YOUR INSTRUCTIONS
Search the records that follow and extract every line containing the string "shape".

DATASET EXCERPTS
►

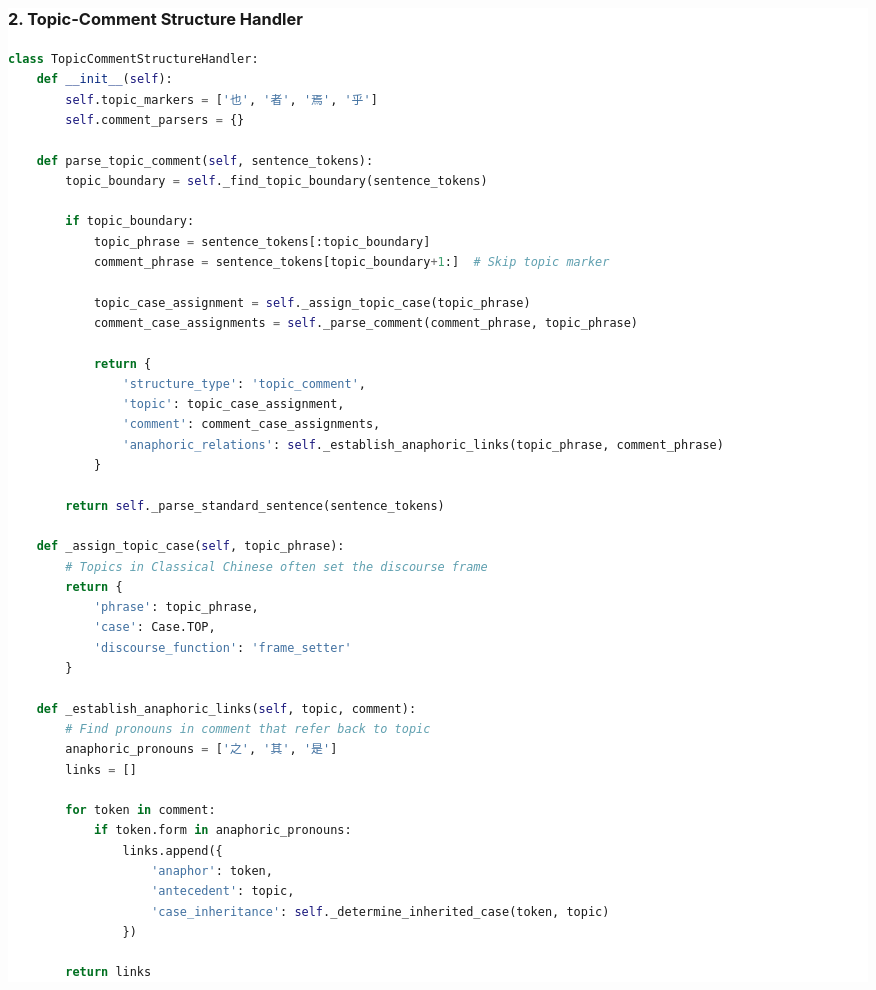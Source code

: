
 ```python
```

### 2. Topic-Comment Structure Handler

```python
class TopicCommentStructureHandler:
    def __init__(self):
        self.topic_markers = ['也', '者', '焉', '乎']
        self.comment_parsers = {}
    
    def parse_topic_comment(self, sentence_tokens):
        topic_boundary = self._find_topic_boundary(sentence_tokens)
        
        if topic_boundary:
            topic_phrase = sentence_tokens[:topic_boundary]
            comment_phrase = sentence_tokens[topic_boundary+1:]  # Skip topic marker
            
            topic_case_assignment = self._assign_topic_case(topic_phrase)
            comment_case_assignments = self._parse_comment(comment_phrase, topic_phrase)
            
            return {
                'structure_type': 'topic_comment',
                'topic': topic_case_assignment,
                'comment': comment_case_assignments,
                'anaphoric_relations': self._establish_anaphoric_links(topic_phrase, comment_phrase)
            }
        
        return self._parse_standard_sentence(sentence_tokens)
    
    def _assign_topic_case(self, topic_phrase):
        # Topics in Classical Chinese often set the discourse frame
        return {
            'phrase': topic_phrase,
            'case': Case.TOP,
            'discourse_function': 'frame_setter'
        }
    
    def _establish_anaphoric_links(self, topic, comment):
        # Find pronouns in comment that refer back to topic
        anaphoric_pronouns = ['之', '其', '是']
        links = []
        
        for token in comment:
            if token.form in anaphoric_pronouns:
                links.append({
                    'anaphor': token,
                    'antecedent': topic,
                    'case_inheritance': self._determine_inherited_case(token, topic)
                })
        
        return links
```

◄
►

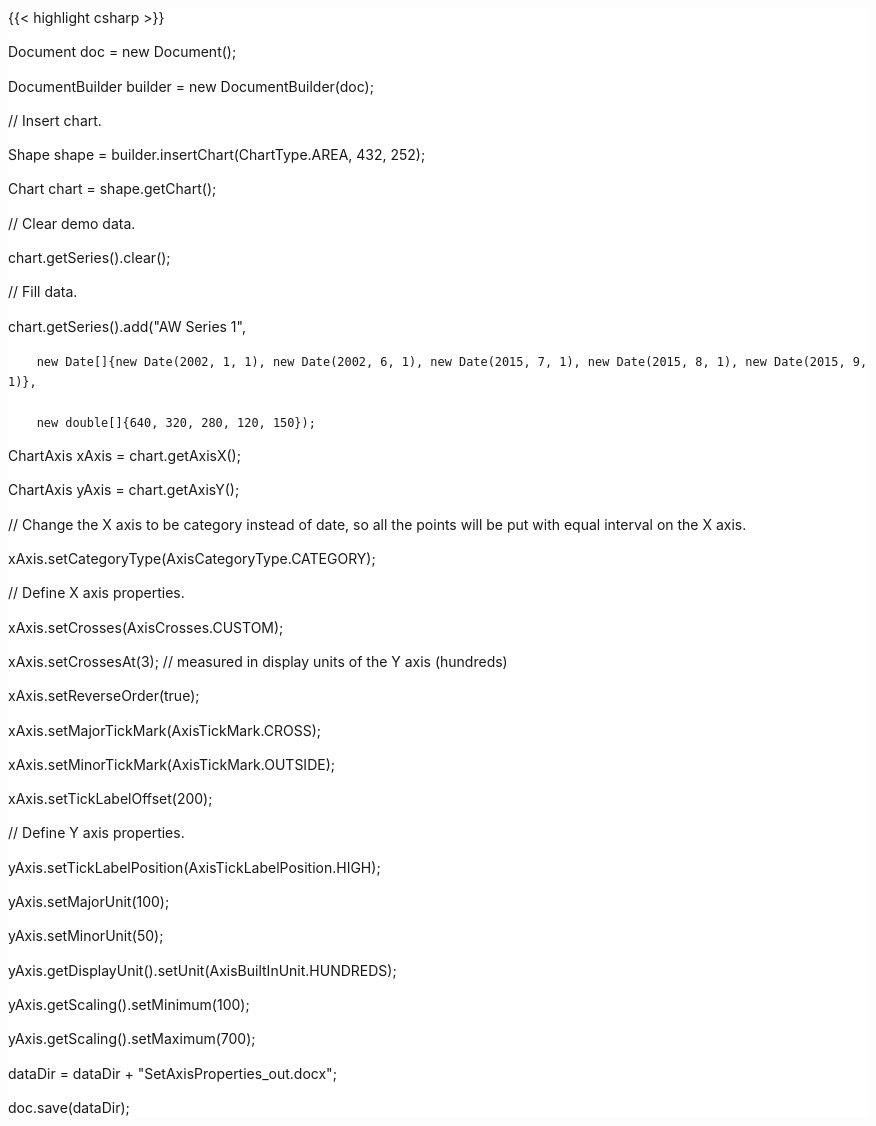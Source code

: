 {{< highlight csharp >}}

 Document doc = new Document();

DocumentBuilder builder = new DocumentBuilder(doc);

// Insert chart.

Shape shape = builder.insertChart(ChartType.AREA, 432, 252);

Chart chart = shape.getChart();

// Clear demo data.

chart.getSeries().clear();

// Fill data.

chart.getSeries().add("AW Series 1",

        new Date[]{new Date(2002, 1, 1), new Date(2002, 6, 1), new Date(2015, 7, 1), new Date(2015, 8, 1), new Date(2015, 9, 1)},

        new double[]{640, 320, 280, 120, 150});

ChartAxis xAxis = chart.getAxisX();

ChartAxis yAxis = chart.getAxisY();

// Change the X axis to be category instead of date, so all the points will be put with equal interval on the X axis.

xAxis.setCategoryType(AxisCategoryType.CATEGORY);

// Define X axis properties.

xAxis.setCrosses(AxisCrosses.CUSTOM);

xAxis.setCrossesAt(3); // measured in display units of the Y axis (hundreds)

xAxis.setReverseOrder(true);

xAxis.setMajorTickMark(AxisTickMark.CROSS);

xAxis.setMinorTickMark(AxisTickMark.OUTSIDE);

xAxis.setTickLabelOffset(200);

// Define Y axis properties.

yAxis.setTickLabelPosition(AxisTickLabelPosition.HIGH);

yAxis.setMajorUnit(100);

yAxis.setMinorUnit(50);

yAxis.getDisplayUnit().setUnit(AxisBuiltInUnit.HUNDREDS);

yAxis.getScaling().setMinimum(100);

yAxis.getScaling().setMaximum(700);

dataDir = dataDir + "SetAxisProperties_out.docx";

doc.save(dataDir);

◄
►

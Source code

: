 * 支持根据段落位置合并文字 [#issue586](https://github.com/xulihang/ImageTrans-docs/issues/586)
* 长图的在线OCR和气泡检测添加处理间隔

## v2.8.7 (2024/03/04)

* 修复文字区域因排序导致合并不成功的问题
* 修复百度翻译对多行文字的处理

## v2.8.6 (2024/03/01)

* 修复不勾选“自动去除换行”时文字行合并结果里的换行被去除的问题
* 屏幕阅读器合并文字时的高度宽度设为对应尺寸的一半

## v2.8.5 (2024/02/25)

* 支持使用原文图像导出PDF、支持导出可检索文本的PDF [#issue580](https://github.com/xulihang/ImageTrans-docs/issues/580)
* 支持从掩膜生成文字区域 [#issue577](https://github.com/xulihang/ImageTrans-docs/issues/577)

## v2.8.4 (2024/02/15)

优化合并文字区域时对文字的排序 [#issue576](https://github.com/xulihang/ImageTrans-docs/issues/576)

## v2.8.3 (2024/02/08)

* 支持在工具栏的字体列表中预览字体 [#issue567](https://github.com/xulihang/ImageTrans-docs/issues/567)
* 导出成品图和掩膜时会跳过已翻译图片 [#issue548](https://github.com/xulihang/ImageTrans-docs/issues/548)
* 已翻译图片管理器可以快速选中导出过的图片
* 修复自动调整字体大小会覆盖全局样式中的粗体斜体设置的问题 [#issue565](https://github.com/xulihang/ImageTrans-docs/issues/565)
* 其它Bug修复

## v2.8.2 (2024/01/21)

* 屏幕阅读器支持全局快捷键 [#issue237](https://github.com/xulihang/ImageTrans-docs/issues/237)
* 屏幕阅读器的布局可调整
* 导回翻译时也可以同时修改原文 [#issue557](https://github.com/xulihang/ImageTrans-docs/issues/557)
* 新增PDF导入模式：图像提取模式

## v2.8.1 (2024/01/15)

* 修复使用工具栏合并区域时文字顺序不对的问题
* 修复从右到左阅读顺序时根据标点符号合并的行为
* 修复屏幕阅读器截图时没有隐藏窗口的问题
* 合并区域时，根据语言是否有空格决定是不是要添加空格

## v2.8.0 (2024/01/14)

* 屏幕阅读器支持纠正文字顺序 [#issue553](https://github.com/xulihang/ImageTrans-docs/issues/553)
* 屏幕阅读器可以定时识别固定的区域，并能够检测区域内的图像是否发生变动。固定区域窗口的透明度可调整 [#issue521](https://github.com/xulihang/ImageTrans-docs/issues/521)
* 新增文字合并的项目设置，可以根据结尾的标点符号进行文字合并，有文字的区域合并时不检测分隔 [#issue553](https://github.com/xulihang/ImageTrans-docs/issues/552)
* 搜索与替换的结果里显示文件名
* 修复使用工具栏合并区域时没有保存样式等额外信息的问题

◄

EXERCISE RESPONSE
Shape shape = builder.insertChart(ChartType.AREA, 432, 252);
Chart chart = shape.getChart();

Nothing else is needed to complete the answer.